The most valuable reports are those that offer accurate insights into performance and how that translates into business impact.
Valuable dashboards highlight areas to drive improvements. These reports and dashboards focus communication on what’s important to each business manager viewing the data—the CIO, VP of Operations, or the CEO.
It’s time to embrace a value-based approach that ties IT performance and measurement to business outcomes. Only then can you add value by disclosing insights in a business-centric way. This aggregated business view requires inputs from multiple data sources such as incident data, service availability, and cost.
Market research firm IDC predicts that by 2017, 80 percent of CIOs will have a plan in place centered on using data to drive the business past its competition.
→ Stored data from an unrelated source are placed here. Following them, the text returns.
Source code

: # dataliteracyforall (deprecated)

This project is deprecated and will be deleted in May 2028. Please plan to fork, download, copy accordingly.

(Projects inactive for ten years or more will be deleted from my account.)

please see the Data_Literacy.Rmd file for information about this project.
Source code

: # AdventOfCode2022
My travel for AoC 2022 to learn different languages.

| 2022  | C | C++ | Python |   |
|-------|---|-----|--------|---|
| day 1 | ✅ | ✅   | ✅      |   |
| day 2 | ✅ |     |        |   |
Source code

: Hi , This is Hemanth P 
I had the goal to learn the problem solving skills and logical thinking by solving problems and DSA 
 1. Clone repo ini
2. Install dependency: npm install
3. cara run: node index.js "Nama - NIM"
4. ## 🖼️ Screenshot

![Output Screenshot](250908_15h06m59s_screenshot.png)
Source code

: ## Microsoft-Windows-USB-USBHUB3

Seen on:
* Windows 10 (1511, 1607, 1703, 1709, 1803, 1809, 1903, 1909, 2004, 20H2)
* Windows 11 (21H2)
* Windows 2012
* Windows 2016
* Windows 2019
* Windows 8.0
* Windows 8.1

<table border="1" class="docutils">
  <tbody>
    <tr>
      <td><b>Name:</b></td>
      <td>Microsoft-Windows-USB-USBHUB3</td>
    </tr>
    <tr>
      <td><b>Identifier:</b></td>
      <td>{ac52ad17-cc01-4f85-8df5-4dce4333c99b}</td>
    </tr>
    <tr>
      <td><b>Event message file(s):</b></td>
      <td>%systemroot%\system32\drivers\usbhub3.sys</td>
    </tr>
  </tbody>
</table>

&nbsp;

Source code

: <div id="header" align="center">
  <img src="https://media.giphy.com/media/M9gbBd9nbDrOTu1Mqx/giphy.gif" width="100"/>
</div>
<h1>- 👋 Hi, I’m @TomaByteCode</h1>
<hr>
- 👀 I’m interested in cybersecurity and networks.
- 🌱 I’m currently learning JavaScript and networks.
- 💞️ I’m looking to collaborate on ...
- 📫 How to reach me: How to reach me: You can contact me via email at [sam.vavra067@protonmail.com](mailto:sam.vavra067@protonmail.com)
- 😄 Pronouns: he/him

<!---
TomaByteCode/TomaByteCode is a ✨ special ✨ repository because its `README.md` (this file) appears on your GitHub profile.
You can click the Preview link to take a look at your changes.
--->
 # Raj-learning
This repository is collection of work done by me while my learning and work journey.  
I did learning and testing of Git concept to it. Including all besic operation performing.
The same IDC study found that more than 70 percent of organizations that have data valuation processes in place are primarily collecting and analyzing data manually.
Use reporting tools to avoid manual, time-intensive analysis. These tools roll up old-school metrics to dashboards in a way that individual systems and tools can’t achieve easily:
- Offer the context of business impact alongside standard performance metrics.
- Ensure that dashboard data can be filtered easily so any business user can dig into the results and make a fast decision that matches your modern-responsive ITSM operation.
- Enable your service management teams to communicate effectively to business decision-makers and stay relevant to the business.
The foundation for value
The value of timely dashboards with relevant data cannot be overstated. Using visualizations that are intuitive and easy to interpret, these dashboards help managers quickly determine:
- The current state of where they are.
- If they’re on track to meet objectives.
- What changes or fine-tuning are required to stay on course.